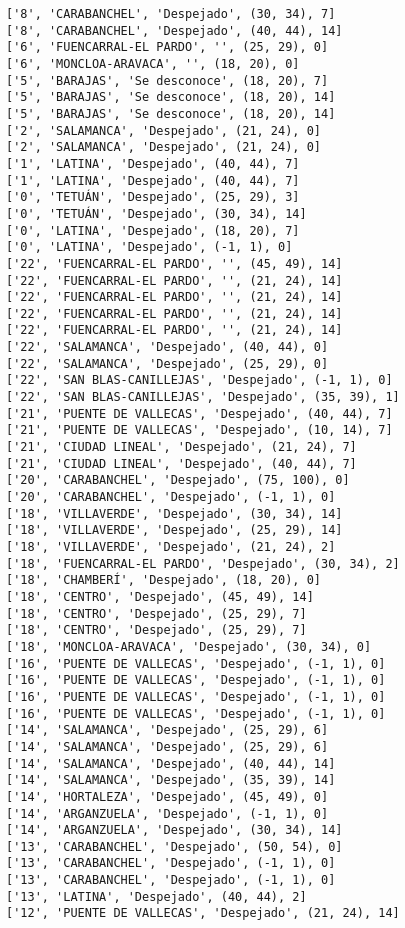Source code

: \documentclass[11pt]{article}
\begin{document}
\begin{Verbatim}[commandchars=\\\{\}]
['8', 'CARABANCHEL', 'Despejado', (30, 34), 7]
['8', 'CARABANCHEL', 'Despejado', (40, 44), 14]
['6', 'FUENCARRAL-EL PARDO', '', (25, 29), 0]
['6', 'MONCLOA-ARAVACA', '', (18, 20), 0]
['5', 'BARAJAS', 'Se desconoce', (18, 20), 7]
['5', 'BARAJAS', 'Se desconoce', (18, 20), 14]
['5', 'BARAJAS', 'Se desconoce', (18, 20), 14]
['2', 'SALAMANCA', 'Despejado', (21, 24), 0]
['2', 'SALAMANCA', 'Despejado', (21, 24), 0]
['1', 'LATINA', 'Despejado', (40, 44), 7]
['1', 'LATINA', 'Despejado', (40, 44), 7]
['0', 'TETUÁN', 'Despejado', (25, 29), 3]
['0', 'TETUÁN', 'Despejado', (30, 34), 14]
['0', 'LATINA', 'Despejado', (18, 20), 7]
['0', 'LATINA', 'Despejado', (-1, 1), 0]
['22', 'FUENCARRAL-EL PARDO', '', (45, 49), 14]
['22', 'FUENCARRAL-EL PARDO', '', (21, 24), 14]
['22', 'FUENCARRAL-EL PARDO', '', (21, 24), 14]
['22', 'FUENCARRAL-EL PARDO', '', (21, 24), 14]
['22', 'FUENCARRAL-EL PARDO', '', (21, 24), 14]
['22', 'SALAMANCA', 'Despejado', (40, 44), 0]
['22', 'SALAMANCA', 'Despejado', (25, 29), 0]
['22', 'SAN BLAS-CANILLEJAS', 'Despejado', (-1, 1), 0]
['22', 'SAN BLAS-CANILLEJAS', 'Despejado', (35, 39), 1]
['21', 'PUENTE DE VALLECAS', 'Despejado', (40, 44), 7]
['21', 'PUENTE DE VALLECAS', 'Despejado', (10, 14), 7]
['21', 'CIUDAD LINEAL', 'Despejado', (21, 24), 7]
['21', 'CIUDAD LINEAL', 'Despejado', (40, 44), 7]
['20', 'CARABANCHEL', 'Despejado', (75, 100), 0]
['20', 'CARABANCHEL', 'Despejado', (-1, 1), 0]
['18', 'VILLAVERDE', 'Despejado', (30, 34), 14]
['18', 'VILLAVERDE', 'Despejado', (25, 29), 14]
['18', 'VILLAVERDE', 'Despejado', (21, 24), 2]
['18', 'FUENCARRAL-EL PARDO', 'Despejado', (30, 34), 2]
['18', 'CHAMBERÍ', 'Despejado', (18, 20), 0]
['18', 'CENTRO', 'Despejado', (45, 49), 14]
['18', 'CENTRO', 'Despejado', (25, 29), 7]
['18', 'CENTRO', 'Despejado', (25, 29), 7]
['18', 'MONCLOA-ARAVACA', 'Despejado', (30, 34), 0]
['16', 'PUENTE DE VALLECAS', 'Despejado', (-1, 1), 0]
['16', 'PUENTE DE VALLECAS', 'Despejado', (-1, 1), 0]
['16', 'PUENTE DE VALLECAS', 'Despejado', (-1, 1), 0]
['16', 'PUENTE DE VALLECAS', 'Despejado', (-1, 1), 0]
['14', 'SALAMANCA', 'Despejado', (25, 29), 6]
['14', 'SALAMANCA', 'Despejado', (25, 29), 6]
['14', 'SALAMANCA', 'Despejado', (40, 44), 14]
['14', 'SALAMANCA', 'Despejado', (35, 39), 14]
['14', 'HORTALEZA', 'Despejado', (45, 49), 0]
['14', 'ARGANZUELA', 'Despejado', (-1, 1), 0]
['14', 'ARGANZUELA', 'Despejado', (30, 34), 14]
['13', 'CARABANCHEL', 'Despejado', (50, 54), 0]
['13', 'CARABANCHEL', 'Despejado', (-1, 1), 0]
['13', 'CARABANCHEL', 'Despejado', (-1, 1), 0]
['13', 'LATINA', 'Despejado', (40, 44), 2]
['12', 'PUENTE DE VALLECAS', 'Despejado', (21, 24), 14]

\end{Verbatim}
\end{document}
========================================
Please count the lines in the material above that hold the word "ARGANZUELA", and give only the total.

2